▶ Aim of the exercise:
Say how many lines in the data below contain the word "receives", and give no other text.

Stored data entries
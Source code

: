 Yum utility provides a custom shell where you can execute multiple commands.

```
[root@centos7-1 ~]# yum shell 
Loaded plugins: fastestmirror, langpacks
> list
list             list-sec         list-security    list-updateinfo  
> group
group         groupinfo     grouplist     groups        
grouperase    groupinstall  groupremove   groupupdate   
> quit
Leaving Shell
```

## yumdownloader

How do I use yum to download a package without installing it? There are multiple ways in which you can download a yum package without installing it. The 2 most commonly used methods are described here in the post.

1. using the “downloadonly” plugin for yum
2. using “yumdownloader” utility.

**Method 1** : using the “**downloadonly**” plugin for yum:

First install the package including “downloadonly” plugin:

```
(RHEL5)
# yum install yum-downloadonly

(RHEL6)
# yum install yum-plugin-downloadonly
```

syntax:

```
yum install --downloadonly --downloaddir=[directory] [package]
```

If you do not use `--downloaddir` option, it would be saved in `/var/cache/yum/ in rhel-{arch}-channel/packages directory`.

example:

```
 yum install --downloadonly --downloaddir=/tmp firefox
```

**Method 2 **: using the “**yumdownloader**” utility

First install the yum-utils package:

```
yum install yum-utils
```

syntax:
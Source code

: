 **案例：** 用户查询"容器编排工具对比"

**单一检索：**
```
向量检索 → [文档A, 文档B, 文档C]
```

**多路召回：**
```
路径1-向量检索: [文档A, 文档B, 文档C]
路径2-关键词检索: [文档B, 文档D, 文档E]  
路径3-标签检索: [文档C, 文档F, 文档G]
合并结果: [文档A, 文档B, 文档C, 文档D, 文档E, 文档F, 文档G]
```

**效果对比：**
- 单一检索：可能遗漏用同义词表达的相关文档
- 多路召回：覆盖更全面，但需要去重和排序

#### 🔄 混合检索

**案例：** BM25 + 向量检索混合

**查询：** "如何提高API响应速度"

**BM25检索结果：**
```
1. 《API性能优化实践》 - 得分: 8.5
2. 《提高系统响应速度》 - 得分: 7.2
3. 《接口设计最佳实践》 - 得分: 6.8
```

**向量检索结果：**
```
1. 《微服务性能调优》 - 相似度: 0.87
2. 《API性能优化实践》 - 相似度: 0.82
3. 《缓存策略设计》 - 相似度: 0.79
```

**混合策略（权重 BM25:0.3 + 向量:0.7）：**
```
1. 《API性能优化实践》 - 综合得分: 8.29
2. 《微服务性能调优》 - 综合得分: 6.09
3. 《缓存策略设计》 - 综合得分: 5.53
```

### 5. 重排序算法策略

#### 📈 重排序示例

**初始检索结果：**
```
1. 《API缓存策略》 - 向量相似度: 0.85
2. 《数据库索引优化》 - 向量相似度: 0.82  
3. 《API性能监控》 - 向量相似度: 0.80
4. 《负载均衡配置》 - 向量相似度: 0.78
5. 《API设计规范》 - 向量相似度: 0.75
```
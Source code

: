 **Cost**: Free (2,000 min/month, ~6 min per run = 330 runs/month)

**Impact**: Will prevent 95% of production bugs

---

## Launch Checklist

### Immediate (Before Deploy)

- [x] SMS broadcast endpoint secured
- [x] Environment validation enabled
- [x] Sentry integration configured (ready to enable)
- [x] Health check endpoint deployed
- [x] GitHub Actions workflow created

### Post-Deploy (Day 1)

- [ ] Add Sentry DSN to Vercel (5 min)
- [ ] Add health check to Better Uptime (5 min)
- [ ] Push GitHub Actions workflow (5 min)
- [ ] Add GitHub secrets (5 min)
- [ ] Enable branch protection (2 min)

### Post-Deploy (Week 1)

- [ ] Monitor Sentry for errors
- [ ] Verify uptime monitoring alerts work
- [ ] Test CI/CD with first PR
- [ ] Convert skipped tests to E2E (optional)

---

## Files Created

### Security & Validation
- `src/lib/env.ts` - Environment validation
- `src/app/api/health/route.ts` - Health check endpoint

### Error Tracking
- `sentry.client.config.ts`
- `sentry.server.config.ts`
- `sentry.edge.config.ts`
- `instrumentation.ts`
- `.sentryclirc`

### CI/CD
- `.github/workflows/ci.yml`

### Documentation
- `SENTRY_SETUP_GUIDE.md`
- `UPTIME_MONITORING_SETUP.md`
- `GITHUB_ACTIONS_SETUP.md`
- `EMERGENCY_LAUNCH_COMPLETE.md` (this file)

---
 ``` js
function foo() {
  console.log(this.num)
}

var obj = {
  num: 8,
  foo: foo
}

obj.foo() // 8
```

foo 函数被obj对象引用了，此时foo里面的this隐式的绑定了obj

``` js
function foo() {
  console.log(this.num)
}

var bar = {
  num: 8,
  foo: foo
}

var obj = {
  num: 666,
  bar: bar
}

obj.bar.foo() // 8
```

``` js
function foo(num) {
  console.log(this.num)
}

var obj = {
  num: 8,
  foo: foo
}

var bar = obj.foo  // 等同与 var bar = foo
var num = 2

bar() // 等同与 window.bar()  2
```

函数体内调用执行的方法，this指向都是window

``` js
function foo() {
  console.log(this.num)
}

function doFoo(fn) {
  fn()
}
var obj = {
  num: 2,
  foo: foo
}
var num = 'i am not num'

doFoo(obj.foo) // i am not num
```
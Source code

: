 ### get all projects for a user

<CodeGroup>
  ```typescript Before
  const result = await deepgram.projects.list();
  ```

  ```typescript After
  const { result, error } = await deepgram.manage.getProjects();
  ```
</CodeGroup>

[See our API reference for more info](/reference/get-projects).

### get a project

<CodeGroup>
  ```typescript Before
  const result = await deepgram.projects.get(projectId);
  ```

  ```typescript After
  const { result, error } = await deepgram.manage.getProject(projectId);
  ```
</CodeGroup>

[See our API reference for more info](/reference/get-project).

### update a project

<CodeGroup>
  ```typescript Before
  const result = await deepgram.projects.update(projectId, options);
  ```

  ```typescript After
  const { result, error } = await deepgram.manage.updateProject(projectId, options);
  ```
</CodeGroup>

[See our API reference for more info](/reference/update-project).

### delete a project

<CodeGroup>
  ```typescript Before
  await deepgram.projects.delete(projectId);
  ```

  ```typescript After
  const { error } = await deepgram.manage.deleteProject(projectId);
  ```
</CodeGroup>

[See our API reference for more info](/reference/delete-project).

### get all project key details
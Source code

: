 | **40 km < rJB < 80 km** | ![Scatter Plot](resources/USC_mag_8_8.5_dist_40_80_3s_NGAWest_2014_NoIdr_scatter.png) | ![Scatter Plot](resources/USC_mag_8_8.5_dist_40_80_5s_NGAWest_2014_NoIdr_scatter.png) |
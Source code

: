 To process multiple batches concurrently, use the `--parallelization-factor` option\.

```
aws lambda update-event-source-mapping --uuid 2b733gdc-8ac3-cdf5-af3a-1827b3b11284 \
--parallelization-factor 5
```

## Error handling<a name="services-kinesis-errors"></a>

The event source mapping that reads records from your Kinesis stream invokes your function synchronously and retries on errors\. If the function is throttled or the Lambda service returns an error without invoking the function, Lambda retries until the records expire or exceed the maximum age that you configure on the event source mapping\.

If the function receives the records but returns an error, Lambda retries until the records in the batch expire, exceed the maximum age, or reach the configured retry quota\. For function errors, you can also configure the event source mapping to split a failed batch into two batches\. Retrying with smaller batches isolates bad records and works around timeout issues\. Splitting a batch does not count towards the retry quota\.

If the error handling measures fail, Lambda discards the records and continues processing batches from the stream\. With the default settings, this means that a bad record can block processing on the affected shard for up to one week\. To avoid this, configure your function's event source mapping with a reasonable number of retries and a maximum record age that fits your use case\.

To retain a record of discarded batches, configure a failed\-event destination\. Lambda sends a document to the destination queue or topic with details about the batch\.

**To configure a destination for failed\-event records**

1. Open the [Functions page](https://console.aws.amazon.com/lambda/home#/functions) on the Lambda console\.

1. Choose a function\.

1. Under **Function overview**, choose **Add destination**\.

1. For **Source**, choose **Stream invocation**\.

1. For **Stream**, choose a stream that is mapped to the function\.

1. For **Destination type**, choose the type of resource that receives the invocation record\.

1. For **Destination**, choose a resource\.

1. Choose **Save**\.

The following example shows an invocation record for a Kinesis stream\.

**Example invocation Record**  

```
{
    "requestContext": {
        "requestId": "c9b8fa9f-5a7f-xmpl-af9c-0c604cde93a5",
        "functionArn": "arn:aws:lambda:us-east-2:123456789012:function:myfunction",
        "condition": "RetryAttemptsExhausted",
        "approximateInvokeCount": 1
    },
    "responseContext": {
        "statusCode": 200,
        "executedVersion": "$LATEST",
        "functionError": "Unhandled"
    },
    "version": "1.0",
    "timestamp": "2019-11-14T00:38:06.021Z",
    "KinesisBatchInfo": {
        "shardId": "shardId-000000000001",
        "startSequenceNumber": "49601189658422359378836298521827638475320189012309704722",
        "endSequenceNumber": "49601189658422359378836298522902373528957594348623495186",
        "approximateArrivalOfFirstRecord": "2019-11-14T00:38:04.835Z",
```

▶ Solution to this task:
2